**Task description**
With the string "False" as the filter, copy each matching line from the records.

**Records provided**
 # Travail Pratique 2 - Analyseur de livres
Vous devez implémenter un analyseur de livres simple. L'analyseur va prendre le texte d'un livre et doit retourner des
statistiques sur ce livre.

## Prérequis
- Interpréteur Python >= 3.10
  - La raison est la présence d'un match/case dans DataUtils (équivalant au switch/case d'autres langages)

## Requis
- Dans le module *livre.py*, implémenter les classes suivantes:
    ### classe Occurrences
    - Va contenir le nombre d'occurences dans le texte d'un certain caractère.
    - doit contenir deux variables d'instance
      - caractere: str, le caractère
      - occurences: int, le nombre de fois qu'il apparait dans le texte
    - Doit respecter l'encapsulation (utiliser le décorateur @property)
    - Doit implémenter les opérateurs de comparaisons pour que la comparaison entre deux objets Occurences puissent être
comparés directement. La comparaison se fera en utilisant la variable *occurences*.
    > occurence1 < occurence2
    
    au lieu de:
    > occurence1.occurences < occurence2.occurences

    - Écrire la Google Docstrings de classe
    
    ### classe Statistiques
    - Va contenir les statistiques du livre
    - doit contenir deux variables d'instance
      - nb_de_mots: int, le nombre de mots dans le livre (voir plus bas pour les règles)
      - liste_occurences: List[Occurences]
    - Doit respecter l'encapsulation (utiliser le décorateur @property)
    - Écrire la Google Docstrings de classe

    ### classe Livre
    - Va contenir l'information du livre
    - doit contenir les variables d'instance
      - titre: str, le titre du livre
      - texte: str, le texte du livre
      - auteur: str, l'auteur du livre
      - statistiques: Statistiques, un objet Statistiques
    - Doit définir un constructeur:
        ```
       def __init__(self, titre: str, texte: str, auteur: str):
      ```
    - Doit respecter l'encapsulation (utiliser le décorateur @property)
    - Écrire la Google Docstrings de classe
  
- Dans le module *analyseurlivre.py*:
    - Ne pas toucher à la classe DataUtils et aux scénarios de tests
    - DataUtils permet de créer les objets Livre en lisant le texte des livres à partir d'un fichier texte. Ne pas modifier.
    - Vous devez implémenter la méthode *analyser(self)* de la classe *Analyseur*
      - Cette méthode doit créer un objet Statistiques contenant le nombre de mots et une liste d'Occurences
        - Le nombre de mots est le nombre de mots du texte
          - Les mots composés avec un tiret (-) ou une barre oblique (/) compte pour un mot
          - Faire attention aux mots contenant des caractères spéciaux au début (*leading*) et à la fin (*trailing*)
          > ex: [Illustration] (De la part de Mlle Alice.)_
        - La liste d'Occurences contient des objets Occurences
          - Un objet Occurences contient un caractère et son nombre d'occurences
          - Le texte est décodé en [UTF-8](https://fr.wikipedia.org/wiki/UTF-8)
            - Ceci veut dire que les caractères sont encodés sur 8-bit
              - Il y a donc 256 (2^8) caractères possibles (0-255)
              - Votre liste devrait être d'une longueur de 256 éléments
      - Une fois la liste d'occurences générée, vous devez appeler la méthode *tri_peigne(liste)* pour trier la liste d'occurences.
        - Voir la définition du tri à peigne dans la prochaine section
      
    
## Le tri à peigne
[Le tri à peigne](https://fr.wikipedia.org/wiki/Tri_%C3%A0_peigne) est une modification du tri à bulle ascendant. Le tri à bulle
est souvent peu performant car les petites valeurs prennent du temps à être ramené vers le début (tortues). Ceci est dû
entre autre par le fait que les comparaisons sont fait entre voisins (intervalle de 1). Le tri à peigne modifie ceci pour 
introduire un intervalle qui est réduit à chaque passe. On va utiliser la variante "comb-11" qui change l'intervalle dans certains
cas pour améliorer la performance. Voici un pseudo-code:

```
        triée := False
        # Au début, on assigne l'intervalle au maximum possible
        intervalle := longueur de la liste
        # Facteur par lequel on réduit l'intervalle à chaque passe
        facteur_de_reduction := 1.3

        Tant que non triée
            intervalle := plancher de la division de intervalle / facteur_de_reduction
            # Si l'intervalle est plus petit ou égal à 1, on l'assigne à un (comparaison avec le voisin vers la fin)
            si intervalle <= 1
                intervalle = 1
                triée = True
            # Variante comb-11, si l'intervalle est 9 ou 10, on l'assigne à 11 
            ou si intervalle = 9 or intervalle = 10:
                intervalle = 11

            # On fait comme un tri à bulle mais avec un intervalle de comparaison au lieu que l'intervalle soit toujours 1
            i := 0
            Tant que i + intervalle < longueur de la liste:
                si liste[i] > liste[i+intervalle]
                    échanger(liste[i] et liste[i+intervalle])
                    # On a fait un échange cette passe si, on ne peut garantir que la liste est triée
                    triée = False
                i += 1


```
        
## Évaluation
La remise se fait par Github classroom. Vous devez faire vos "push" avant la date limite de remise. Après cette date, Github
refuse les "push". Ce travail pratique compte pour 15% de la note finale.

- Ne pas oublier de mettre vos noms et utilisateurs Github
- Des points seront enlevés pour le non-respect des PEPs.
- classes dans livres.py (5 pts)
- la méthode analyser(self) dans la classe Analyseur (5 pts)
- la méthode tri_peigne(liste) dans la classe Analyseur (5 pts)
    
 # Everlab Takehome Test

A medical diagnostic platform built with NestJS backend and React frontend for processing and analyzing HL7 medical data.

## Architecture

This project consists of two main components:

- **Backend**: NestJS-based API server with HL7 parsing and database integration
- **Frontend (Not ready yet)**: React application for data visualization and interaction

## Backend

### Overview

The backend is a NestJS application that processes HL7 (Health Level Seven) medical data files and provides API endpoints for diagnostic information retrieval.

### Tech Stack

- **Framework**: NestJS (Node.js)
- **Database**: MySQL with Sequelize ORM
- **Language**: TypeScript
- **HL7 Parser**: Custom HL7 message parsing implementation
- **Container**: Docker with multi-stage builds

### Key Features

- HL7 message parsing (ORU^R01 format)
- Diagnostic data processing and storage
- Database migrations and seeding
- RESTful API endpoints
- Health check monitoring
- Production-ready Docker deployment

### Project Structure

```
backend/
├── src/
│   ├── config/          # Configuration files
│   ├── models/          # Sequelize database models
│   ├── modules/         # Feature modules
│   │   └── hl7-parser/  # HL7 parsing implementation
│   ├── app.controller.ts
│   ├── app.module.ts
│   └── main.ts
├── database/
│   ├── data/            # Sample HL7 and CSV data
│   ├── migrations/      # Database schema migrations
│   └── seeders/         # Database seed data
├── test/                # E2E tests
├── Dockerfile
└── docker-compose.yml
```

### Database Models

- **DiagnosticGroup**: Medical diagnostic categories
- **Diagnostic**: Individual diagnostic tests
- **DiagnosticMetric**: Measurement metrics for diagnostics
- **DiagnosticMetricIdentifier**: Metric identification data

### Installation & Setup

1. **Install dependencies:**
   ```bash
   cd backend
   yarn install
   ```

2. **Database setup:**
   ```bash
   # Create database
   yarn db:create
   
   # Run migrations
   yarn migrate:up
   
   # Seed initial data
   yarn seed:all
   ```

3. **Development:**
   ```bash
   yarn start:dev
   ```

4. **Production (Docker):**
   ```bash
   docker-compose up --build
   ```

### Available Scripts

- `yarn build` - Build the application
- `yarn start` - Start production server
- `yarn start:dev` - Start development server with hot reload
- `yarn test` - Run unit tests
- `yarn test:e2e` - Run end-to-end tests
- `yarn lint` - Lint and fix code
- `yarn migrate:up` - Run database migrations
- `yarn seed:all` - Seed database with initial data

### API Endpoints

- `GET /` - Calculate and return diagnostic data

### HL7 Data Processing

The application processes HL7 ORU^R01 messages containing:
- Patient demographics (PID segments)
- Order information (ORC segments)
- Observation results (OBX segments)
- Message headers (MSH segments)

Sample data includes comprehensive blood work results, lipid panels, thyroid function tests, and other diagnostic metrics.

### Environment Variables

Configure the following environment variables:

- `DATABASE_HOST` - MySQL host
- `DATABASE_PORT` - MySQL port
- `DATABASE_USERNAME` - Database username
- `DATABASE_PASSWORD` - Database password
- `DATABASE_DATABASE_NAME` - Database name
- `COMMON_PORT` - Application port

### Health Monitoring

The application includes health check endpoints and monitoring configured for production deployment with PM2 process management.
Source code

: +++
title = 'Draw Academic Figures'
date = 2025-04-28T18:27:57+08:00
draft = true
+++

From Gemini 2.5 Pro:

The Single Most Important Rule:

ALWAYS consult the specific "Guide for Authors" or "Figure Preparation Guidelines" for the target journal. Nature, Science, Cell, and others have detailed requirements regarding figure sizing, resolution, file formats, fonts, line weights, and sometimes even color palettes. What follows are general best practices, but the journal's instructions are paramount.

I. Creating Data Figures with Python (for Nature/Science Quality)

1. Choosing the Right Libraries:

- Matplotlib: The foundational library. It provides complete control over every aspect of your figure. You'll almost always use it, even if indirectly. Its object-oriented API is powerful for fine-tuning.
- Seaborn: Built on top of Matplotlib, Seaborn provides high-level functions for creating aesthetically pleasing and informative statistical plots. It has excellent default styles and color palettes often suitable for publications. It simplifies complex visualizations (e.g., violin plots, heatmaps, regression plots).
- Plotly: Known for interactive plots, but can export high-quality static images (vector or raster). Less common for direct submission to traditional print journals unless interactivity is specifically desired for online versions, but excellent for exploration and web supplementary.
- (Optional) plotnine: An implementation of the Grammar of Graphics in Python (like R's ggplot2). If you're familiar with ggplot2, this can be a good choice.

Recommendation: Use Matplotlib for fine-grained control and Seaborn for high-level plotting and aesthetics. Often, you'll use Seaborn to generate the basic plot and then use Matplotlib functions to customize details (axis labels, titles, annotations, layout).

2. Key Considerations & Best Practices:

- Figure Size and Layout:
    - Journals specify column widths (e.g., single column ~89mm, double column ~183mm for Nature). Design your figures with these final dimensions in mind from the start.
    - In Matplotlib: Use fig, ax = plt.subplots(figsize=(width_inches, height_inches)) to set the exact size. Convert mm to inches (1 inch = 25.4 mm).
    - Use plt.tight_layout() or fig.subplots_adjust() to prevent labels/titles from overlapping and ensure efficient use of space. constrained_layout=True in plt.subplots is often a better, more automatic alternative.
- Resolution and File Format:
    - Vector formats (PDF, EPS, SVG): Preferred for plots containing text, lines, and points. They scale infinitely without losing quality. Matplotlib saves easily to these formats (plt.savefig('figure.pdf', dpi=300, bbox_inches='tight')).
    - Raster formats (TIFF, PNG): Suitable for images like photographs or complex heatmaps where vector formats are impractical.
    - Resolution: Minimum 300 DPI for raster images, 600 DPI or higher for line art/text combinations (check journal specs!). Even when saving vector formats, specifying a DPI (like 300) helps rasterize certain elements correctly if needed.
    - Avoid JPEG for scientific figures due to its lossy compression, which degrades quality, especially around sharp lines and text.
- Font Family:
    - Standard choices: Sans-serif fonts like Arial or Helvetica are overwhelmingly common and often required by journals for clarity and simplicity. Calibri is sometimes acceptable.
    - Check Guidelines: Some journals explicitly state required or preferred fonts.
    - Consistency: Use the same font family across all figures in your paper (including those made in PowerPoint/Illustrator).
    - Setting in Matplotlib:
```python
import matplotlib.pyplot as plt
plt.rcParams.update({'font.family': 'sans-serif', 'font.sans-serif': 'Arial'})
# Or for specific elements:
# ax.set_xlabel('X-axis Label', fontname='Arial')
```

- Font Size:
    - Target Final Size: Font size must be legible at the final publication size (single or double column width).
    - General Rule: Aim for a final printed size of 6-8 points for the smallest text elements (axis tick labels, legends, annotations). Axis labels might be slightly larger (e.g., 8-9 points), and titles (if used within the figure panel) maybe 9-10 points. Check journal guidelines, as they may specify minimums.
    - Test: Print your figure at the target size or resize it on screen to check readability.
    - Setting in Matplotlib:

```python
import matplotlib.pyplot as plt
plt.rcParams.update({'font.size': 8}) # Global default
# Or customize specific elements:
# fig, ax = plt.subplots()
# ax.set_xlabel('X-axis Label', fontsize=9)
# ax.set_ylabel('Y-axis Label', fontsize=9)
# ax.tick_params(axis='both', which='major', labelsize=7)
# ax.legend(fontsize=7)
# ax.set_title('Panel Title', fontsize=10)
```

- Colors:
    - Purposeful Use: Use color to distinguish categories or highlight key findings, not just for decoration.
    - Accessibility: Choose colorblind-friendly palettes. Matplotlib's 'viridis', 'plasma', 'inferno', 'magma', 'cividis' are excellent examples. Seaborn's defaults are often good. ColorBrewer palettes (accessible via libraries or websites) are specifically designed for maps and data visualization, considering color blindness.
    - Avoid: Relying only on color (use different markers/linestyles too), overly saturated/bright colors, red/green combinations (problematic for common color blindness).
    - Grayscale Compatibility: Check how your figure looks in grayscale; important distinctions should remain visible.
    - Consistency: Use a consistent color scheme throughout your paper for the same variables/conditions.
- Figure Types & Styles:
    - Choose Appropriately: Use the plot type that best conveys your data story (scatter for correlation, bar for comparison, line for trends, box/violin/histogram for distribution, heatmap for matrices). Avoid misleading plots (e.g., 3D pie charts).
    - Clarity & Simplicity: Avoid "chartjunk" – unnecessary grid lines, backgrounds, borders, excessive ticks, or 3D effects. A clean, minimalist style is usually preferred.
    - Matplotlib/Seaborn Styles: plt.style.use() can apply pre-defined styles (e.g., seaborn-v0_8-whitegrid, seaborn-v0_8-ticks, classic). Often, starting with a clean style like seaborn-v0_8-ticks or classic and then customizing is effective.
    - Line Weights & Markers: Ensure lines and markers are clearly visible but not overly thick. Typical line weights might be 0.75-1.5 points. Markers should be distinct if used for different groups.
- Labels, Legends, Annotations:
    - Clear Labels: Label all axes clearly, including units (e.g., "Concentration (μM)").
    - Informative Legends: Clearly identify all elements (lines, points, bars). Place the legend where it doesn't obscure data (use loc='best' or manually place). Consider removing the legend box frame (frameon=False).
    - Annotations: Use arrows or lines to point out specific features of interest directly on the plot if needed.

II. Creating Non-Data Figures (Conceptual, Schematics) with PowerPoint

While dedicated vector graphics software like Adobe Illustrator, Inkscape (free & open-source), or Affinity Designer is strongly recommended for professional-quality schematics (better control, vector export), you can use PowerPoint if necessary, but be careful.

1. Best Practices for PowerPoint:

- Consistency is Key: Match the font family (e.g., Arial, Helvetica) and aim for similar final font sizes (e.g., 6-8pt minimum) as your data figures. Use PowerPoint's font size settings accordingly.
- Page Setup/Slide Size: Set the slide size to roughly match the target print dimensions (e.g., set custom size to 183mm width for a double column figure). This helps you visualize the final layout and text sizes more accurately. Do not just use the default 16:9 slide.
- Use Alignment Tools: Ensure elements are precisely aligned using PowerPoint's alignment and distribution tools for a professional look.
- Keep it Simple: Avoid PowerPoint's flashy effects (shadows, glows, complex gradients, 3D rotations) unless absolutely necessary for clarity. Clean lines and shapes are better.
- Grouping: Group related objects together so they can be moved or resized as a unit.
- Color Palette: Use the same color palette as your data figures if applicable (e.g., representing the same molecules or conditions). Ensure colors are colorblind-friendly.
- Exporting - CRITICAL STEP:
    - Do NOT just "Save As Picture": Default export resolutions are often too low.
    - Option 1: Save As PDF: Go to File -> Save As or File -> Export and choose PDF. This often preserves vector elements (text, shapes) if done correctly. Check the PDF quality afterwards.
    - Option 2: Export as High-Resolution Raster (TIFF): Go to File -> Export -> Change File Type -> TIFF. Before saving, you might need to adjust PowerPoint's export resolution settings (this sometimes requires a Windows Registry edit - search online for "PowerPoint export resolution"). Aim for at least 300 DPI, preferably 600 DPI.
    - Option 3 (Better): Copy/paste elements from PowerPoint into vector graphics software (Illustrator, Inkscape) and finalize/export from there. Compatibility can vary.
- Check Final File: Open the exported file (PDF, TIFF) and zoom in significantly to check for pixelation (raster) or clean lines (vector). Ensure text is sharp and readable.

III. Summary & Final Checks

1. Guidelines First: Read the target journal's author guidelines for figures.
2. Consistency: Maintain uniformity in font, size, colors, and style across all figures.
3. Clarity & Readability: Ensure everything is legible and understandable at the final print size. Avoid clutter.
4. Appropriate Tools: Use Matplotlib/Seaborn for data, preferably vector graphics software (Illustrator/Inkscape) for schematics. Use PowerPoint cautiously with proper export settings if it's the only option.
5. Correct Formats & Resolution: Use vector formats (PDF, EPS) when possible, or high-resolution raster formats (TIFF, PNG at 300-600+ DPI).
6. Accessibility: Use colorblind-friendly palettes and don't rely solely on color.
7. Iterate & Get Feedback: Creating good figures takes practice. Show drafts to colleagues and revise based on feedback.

**Written response**
        triée := False
                    triée = False
    - Informative Legends: Clearly identify all elements (lines, points, bars). Place the legend where it doesn't obscure data (use loc='best' or manually place). Consider removing the legend box frame (frameon=False).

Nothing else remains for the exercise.